Bhargava said the slowdown, triggered by the non-banking lending crisis, will ease out to some extent with banks relaxing lending norms in the past few weeks.
Maruti Suzuki chairman RC Bhargava said the passenger vehicle industry is heading towards the bottom of a downward cycle and sales are unlikely to decline further starting with the festive season. “The festive season has just about started. Discounts are very heavy. I don’t know if there is scope for much greater fall from here. It (passenger vehicle sales) has fallen quite a lot. So, in that sense, the probability is that we are at the bottom,” Bhargava said. Passenger vehicle sales slid 23.5% to 1.10 million units in the first-five months of the ongoing financial year.
Bhargava said the slowdown, triggered by the non-banking lending crisis, will ease out to some extent with banks relaxing lending norms in the past few weeks. High vehicle prices on account of implementation of upgraded safety and emission norms remain a cause for concern. The reduction in corporate tax announced by the government, however, is beyond what was expected by the industry and will help scale up marketing efforts to boost demand.
The festive season last year was a complete washout. Against expectations of strong double-digit growth, the market slipped into negative territory. Now, with last year’s low base and a lean inventory of 30 days at dealerships, along with increased discounts, volumes are expected to pick up from October.
Data from Federation of Automotive Dealers Association (FADA) showed retail sales declined in April-June quarter of FY20 by 2.5% and; even in the month of July, sales were down 5-6%. Retail sales, tabulated by FADA, account for 85% of passenger vehicle sales and it does not include sale from Telangana, Madhya Pradesh and Kerala.

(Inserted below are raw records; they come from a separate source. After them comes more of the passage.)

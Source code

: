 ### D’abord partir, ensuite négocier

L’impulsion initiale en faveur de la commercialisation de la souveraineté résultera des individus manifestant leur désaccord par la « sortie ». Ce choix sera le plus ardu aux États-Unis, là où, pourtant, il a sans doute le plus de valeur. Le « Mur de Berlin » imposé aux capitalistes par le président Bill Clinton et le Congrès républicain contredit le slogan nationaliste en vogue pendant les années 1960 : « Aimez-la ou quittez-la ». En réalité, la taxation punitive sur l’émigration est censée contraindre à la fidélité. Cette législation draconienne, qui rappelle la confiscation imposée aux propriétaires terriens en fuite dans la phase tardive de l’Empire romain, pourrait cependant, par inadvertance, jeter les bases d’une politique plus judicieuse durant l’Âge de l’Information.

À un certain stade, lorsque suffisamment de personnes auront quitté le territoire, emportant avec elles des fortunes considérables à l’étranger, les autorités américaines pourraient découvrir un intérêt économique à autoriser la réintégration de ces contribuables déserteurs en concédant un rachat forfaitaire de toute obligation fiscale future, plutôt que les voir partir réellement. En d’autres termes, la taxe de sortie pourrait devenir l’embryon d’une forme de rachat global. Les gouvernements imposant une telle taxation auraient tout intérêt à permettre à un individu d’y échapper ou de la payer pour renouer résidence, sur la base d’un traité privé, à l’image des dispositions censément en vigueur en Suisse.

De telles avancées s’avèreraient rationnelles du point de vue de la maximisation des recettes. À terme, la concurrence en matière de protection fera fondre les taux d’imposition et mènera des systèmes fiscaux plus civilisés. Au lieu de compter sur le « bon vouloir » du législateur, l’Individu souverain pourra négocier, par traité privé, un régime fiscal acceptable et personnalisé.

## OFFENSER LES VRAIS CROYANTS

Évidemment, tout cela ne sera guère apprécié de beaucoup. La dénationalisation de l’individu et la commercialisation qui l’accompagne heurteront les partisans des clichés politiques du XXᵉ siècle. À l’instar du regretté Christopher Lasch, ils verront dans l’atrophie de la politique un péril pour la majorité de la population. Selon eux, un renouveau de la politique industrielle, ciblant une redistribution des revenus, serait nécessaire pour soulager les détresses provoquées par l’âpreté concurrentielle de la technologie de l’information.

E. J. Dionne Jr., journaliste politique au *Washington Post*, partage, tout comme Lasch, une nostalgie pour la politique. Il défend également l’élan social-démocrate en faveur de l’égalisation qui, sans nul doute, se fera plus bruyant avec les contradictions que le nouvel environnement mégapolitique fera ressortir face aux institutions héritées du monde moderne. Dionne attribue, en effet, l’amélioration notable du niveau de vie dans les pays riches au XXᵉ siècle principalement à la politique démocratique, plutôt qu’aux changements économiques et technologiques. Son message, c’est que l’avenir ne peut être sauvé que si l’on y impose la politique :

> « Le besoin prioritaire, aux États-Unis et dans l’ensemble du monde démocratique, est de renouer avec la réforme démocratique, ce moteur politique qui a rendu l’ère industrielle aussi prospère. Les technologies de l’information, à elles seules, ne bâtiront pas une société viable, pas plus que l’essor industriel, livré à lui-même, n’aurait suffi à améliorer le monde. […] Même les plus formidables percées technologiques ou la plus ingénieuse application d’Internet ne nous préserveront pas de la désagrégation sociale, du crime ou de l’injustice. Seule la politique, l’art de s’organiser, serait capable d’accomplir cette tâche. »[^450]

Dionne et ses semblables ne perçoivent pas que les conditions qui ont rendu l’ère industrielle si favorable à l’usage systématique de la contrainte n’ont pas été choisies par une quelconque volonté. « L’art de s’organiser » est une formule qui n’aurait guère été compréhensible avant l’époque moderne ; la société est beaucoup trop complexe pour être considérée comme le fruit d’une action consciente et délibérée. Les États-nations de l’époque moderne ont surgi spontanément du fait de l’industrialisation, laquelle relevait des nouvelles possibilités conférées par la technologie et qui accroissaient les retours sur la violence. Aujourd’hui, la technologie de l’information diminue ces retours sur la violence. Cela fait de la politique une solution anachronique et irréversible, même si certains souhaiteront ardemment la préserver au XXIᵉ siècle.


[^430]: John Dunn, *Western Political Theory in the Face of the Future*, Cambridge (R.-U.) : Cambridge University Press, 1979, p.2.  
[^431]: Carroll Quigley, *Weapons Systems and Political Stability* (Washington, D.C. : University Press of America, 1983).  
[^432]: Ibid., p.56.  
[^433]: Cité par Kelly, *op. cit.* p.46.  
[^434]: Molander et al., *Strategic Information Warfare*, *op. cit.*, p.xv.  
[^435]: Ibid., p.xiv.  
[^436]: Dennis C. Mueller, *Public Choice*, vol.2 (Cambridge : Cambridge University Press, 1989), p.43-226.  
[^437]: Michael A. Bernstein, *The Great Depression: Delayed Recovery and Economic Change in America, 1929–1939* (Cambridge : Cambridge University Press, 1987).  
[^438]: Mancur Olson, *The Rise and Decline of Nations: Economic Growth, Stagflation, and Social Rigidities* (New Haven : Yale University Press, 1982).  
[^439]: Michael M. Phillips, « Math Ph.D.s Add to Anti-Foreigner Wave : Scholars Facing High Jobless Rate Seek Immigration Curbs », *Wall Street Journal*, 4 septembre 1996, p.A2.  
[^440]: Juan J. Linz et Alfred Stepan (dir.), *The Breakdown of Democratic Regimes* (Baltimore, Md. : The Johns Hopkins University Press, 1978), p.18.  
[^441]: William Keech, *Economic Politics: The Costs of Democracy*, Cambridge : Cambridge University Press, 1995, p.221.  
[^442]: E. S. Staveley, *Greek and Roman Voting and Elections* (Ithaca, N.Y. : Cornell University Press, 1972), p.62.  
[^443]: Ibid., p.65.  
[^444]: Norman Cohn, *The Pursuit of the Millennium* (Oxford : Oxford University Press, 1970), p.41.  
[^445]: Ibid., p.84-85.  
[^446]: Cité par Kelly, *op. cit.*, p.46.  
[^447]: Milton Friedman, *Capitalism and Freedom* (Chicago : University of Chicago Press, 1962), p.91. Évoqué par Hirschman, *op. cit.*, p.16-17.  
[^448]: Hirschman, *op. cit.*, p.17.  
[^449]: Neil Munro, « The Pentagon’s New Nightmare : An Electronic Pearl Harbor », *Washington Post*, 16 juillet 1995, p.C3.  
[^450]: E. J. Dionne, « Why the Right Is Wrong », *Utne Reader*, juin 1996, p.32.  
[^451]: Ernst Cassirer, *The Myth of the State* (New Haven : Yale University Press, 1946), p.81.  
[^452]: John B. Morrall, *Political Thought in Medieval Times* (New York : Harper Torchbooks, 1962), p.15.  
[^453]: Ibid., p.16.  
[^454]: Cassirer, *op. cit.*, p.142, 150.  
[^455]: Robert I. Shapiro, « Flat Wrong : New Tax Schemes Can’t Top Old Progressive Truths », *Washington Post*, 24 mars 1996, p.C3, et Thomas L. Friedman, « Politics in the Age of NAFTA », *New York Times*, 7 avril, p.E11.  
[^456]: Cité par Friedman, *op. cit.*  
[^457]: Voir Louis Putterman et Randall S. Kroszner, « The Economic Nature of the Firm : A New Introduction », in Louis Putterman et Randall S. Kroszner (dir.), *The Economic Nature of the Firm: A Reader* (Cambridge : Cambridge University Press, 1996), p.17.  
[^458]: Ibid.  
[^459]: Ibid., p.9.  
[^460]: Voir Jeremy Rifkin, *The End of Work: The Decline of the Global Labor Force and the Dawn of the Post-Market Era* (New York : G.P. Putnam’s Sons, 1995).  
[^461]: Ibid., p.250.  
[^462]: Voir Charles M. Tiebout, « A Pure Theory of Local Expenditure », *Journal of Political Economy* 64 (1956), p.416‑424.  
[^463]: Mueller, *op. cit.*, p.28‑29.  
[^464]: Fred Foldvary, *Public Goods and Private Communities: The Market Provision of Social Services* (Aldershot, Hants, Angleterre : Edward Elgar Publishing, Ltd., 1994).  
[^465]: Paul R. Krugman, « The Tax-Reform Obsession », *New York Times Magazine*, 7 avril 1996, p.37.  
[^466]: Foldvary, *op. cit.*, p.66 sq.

“The reduction in corporate tax to 22% is a windfall gain. In the short-term, companies can utilise these resources to promote sales and give more value to the customer. This is possibly the intention behind the reduction. The measures announced underline the government’s efforts to revive the economy,” Bhargava said. It also shows the government’s emphasis in promoting investments in manufacturing activities, he added.
A new company investing in manufacturing now have to pay 15%, which is much more attractive than tax rates at which foreign investors invest in stock markets or other activities, he said. “In the long term, this is a very significant step in making manufacturing in India competitive and promoting investments in the sector,” said Bhargava.
Maruti Suzuki will continue investments in product development, new capacity creation to meet customer demand once the market recovers. Bhargava said the Maruti has rarely had spare capacity in the past and is expanding production facility keeping in mind “future demand”. Maruti will not slow down investments in scheduled projects because of the current downturn in domestic demand. Parent Suzuki Motor Corporation (SMC) has two assembly lines fully functional in Gujarat. A third line will be commissioned in the first quarter of next year.
Maruti Suzuki, though, is yet to take a final call on the location to shift its manufacturing units out of Gurugram. Bhargava said a decision will be arrived at after the conclusion of state elections.